● The problem:
Copy exactly the lines from the first line of the records below through the line containing "Completion of Natural", including both, and nothing else.
[Opening Task input section]
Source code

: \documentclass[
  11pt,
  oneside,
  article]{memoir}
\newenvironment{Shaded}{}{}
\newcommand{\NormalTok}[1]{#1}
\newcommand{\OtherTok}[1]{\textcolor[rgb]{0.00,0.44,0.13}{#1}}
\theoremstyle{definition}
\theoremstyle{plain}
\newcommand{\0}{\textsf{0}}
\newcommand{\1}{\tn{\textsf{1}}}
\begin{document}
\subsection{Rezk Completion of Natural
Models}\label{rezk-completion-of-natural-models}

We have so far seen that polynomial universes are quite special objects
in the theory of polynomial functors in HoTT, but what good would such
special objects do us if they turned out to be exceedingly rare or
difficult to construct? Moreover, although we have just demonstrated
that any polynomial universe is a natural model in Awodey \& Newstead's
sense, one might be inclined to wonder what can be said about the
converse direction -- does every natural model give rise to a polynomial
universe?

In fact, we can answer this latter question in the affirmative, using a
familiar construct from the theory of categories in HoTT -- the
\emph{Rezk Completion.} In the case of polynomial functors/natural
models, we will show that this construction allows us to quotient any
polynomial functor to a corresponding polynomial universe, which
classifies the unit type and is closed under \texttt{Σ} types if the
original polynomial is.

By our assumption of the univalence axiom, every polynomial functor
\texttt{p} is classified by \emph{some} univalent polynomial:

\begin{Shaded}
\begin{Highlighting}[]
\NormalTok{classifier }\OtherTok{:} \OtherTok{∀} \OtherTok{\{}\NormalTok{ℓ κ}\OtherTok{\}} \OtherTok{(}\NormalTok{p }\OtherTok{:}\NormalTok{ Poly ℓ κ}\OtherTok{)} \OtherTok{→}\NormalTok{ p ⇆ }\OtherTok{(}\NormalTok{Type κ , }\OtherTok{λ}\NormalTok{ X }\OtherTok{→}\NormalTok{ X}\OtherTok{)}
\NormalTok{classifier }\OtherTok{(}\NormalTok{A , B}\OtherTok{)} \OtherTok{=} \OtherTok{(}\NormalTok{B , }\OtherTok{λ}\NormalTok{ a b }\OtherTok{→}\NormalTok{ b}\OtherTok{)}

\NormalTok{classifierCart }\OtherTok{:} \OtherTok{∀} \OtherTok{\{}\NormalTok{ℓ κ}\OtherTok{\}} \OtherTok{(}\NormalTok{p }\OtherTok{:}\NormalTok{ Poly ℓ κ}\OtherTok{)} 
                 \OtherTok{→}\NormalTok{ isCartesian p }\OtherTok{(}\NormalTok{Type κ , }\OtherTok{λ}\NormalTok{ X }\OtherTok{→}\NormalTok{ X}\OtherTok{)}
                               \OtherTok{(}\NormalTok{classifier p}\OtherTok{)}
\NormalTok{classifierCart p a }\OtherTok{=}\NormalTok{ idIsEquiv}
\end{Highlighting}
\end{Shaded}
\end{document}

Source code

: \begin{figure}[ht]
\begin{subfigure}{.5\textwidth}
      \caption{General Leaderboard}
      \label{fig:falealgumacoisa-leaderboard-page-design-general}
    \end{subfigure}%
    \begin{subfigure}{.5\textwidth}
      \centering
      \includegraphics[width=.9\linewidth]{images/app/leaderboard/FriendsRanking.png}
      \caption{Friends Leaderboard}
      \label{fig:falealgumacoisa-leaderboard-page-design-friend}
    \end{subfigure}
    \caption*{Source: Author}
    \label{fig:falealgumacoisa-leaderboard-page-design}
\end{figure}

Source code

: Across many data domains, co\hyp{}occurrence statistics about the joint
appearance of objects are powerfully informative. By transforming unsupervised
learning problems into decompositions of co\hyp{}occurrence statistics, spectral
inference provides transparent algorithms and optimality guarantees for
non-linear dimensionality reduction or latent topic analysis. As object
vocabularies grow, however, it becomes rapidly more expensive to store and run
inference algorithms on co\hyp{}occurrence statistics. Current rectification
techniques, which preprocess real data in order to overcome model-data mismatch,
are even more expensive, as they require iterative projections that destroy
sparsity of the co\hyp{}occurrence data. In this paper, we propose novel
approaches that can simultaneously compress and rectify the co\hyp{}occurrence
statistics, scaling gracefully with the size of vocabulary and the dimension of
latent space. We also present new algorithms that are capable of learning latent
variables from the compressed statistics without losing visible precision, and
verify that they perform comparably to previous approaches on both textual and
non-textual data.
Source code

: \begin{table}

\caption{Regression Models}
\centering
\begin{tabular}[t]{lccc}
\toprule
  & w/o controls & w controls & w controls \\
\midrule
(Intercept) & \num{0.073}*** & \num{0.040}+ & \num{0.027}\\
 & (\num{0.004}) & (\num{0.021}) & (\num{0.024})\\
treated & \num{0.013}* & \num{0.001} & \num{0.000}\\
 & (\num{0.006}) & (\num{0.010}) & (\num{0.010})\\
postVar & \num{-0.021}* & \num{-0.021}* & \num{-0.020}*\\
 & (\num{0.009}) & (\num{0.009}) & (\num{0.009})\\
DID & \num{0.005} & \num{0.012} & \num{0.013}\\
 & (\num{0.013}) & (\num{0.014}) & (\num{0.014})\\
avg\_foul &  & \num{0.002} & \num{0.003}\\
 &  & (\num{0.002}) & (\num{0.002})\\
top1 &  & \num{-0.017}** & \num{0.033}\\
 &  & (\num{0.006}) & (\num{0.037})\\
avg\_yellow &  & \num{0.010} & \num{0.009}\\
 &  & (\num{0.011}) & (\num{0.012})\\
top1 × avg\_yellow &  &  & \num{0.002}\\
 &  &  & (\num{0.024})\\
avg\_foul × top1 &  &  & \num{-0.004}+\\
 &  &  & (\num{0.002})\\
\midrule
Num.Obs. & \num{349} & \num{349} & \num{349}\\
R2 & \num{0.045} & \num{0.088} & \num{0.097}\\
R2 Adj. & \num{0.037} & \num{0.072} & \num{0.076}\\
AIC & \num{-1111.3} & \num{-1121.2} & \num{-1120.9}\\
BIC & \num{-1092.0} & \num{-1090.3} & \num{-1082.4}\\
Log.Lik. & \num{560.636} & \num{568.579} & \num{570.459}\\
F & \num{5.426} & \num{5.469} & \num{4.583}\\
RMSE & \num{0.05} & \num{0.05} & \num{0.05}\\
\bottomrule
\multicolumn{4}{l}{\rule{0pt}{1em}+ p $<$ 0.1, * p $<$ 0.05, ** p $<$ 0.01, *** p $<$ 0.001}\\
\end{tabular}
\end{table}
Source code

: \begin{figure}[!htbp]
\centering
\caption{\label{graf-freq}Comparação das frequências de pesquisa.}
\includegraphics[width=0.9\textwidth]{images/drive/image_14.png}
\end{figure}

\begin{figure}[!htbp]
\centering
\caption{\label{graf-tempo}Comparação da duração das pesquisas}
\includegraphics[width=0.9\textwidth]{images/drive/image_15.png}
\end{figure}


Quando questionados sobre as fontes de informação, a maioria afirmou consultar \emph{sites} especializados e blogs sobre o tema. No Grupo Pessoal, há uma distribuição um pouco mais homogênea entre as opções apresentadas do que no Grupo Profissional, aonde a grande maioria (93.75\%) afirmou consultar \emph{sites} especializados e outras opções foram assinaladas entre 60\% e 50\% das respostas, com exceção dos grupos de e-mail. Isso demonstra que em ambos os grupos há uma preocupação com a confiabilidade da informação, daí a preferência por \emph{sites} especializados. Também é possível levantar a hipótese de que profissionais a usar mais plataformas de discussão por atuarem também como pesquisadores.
[Closing Task input section]
● Solution for this task:
Source code

: \documentclass[
  11pt,
  oneside,
  article]{memoir}
\newenvironment{Shaded}{}{}
\newcommand{\NormalTok}[1]{#1}
\newcommand{\OtherTok}[1]{\textcolor[rgb]{0.00,0.44,0.13}{#1}}
\theoremstyle{definition}
\theoremstyle{plain}
\newcommand{\0}{\textsf{0}}
\newcommand{\1}{\tn{\textsf{1}}}
\begin{document}
\subsection{Rezk Completion of Natural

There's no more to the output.